Loading checkpoint shards: 100%|β–ˆβ–ˆβ–ˆβ–ˆβ–ˆβ–ˆβ–ˆβ–ˆβ–ˆβ–ˆβ–ˆβ–ˆβ–ˆβ–ˆβ–ˆβ–ˆβ–ˆβ–ˆβ–ˆβ–ˆβ–ˆβ–ˆβ–ˆβ–ˆβ–ˆβ–ˆβ–ˆβ–ˆβ–ˆβ–ˆβ–ˆβ–ˆβ–ˆβ–ˆβ–ˆβ–ˆβ–ˆβ–ˆβ–ˆβ–ˆβ–ˆβ–ˆβ–ˆβ–ˆβ–ˆβ–ˆβ–ˆβ–ˆβ–ˆβ–ˆβ–ˆβ–ˆβ–ˆβ–ˆβ–ˆβ–ˆβ–ˆβ–ˆβ–ˆβ–ˆβ–ˆβ–ˆβ–ˆβ–ˆβ–ˆβ–ˆβ–ˆβ–ˆβ–ˆβ–ˆβ–ˆβ–ˆβ–ˆβ–ˆβ–ˆβ–ˆ| 2/2 [00:04<00:00,  2.05s/it]
The attention mask and the pad token id were not set. As a consequence, you may observe unexpected behavior.

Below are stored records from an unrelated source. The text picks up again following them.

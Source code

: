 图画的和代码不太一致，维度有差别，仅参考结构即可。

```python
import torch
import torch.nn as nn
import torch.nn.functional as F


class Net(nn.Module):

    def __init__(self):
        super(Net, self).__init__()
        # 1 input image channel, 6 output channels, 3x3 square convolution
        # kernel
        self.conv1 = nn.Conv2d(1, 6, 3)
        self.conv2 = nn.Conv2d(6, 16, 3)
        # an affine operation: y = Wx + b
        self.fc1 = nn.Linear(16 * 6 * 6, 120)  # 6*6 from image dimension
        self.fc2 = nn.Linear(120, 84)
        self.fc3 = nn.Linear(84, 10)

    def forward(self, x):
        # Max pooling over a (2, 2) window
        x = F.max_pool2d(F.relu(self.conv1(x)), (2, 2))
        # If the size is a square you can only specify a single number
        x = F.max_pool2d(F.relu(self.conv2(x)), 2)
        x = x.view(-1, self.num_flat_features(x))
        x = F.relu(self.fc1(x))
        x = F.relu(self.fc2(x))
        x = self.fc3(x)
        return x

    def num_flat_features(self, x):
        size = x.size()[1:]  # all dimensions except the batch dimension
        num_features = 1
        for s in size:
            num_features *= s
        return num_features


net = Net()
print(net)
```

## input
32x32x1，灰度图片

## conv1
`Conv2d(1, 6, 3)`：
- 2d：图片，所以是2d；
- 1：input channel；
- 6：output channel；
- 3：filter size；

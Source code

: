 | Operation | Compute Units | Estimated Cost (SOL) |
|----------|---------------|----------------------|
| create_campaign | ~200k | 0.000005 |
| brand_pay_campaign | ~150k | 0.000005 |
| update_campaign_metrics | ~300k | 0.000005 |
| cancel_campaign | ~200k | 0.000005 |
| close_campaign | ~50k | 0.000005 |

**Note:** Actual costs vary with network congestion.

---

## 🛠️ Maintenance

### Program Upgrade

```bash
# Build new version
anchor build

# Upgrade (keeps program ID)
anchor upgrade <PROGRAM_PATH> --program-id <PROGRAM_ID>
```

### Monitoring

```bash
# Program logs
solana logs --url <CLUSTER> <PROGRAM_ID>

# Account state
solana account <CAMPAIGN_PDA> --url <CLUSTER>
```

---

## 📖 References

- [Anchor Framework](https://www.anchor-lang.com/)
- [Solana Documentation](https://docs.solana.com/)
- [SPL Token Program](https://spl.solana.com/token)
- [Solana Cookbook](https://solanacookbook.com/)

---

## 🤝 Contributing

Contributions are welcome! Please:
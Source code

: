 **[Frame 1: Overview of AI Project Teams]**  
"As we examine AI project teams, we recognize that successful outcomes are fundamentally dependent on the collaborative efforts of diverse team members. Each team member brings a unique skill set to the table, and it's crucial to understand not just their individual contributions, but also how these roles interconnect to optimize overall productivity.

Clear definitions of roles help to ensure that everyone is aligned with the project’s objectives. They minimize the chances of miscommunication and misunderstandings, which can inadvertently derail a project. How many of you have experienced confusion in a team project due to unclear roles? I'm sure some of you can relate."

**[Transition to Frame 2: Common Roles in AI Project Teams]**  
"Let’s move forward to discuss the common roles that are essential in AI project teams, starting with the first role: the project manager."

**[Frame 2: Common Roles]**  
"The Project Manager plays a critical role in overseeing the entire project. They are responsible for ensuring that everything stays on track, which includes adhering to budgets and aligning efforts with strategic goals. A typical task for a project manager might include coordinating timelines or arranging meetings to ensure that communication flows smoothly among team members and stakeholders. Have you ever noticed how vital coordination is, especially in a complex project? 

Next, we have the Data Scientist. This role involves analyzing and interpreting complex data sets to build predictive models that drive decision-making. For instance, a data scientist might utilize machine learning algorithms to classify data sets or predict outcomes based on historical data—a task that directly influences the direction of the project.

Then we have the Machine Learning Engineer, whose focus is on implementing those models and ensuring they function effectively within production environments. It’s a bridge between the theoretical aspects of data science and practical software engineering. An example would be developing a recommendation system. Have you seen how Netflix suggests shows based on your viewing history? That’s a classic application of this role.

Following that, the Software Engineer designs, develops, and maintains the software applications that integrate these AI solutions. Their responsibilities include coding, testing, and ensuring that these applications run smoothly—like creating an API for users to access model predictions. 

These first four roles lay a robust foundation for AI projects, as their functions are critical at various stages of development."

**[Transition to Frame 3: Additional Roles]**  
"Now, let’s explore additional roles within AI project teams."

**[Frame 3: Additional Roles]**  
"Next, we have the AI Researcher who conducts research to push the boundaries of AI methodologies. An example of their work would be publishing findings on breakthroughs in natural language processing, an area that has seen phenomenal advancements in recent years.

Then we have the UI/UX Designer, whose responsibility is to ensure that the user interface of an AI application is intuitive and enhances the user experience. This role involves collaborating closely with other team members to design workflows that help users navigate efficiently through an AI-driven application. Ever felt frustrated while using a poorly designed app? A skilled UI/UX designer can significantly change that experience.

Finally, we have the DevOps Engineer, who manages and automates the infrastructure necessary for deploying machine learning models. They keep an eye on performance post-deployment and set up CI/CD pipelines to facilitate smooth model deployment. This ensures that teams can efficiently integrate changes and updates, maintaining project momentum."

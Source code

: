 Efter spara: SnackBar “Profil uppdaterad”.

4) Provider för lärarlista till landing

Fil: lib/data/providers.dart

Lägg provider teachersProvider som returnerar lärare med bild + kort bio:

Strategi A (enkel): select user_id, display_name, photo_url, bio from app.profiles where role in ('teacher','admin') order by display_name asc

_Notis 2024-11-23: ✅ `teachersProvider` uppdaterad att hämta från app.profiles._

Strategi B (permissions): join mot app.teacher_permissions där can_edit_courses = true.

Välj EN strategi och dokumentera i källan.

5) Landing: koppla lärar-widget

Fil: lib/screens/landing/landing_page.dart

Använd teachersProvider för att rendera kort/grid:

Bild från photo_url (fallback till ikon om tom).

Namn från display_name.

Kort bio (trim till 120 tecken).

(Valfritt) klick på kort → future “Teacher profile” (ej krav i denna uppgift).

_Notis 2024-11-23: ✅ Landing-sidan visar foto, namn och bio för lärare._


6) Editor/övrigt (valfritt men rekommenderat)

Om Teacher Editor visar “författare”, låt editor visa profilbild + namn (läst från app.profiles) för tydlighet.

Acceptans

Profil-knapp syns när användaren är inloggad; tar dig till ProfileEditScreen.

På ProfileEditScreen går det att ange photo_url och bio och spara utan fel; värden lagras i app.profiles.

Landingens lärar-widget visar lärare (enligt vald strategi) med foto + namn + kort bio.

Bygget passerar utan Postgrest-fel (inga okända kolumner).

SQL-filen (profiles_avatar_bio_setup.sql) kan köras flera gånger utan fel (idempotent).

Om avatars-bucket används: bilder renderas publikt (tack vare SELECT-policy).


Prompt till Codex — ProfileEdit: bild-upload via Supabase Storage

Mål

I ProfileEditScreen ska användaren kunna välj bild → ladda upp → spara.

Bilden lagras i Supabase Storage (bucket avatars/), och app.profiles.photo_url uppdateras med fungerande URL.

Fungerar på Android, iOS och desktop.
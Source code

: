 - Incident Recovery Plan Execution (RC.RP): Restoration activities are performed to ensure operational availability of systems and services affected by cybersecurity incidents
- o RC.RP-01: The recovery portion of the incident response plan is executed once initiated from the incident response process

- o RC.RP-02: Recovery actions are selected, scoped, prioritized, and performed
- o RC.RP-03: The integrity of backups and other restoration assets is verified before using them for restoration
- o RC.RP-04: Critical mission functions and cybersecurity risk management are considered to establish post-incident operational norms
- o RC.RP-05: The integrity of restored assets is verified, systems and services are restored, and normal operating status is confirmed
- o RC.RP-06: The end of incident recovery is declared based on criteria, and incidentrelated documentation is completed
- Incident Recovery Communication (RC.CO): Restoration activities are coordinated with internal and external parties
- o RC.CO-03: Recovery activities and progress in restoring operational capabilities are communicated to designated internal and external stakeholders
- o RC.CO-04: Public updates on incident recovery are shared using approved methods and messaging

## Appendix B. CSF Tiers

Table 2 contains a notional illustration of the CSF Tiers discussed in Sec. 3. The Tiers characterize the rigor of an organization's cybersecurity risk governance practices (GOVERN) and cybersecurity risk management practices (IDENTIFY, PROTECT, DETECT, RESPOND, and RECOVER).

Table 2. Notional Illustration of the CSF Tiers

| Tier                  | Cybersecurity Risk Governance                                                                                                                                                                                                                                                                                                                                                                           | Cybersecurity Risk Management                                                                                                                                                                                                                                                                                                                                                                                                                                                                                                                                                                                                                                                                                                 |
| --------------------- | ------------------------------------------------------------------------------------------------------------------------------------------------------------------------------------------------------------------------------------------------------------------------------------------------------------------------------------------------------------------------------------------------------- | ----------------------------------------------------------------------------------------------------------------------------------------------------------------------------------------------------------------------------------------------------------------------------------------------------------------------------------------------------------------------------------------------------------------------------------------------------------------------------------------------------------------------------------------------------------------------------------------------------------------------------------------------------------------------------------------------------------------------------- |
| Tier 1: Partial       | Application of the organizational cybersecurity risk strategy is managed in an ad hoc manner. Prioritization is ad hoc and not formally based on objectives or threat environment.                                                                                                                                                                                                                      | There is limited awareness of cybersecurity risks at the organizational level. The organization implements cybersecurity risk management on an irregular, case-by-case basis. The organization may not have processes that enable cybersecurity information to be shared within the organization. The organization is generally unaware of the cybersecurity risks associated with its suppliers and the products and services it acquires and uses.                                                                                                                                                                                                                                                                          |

Please pass your input's `attention_mask` to obtain reliable results.
...
Executed in   70.49 secs    fish           external
  • Fine, but slow, let’s ggml

Convert to GGML

git clone https://github.com/ggerganov/ggml
mkdir build && cd build
# using system CUDA is fine
cmake -DGGML_CUBLAS=ON -DCMAKE_CUDA_COMPILER=/opt/cuda/bin/nvcc ..
# or -j`nproc`
make -j32 all
pip install -r ../requirements.txt
pip install pygments

# 0 for fp32, 1 for fp16
python ./examples/replit/convert-h5-to-ggml.py [replit_model_folder] 1
# outputs ggml-model-f16.bin in folder

# Optional quantize - for me fp16 is 105ms/tok, q8_0 is 60ms/tok, q5_1 is 50ms/tok
build/bin/replit-quantize ggml-model-f16.bin q8_0.bin 7
build/bin/replit-quantize ggml-model-f16.bin q5_1.bin 9

Test GGML

time build/bin/replit -m /data/ai/models/llm/replit/replit-code-instruct-glaive/ggml-model-f16.bin -p "# Python function to call OpenAI Completion API" -n 100
...
ggml_init_cublas: found 1 CUDA devices:
  Device 0: NVIDIA GeForce RTX 4090
replit_model_load: memory_size =   640.00 MB, n_mem = 65536
...
main:  predict time = 22038.78 ms / 105.45 ms per token
...
Executed in   12.97 secs    fish           external

C Transformers

We want C Transformers, a Python GGML wrapper since it will allow us to use w/ LangChain and other Python projects:

CT_CUBLAS=1 pip install -U ctransformers --no-binary ctransformers

And our test script based off of the usage docs:

from ctransformers import AutoModelForCausalLM
import time

MODEL = '/data/ai/models/llm/replit/replit-code-instruct-glaive/ggml-model-f16.bin'
PROMPT = '# Python function to call OpenAI Completion API'

start = time.time()
print('Loading... ', end='')
llm = AutoModelForCausalLM.from_pretrained(MODEL, model_type='replit', gpu_layers=99)
t = time.time() - start
print(f'{t:.2f}s')

tokens = llm.tokenize(PROMPT)

n = 0
start = time.time()
for token in llm.generate(tokens):
    print(llm.detokenize(token), end='')

    # 100 tokens pls
    n += 1
    if n >= 100:
        break
tps = (time.time() - start)/100
print('\n\n')
print(f'*** {t:.3f} s/t')

Output:

❯ time python test-ggml.py
Loading... 0.79s
...
*** 0.786 s/t
...
Executed in   13.22 secs    fish           external

ChatDocs

We can test how CTransformers works with ChatDocs.

Our chatdocs.yml:

ctransformers:
  model: /data/ai/models/llm/replit/replit-code-instruct-glaive
  model_file: ggml-model-f16.bin
  model_type: replit
  config:
    context_length: 2048

Setup:

pip install chatdocs

# note you need to make sure chatdocs is using your conda Python
# you can either run: python `which chatdocs` [command]
# or you can modify the chatdocs bin

chatdocs download
chatdocs add /path/to/documents
chatdocs ui
  • I ran into some issues w/ ChromaDB’s indexing. Will need to debug later

replit-3b-inference

For just testing out simple interactive usage, adapting the inference.py worked well (just replace the model and ggml path).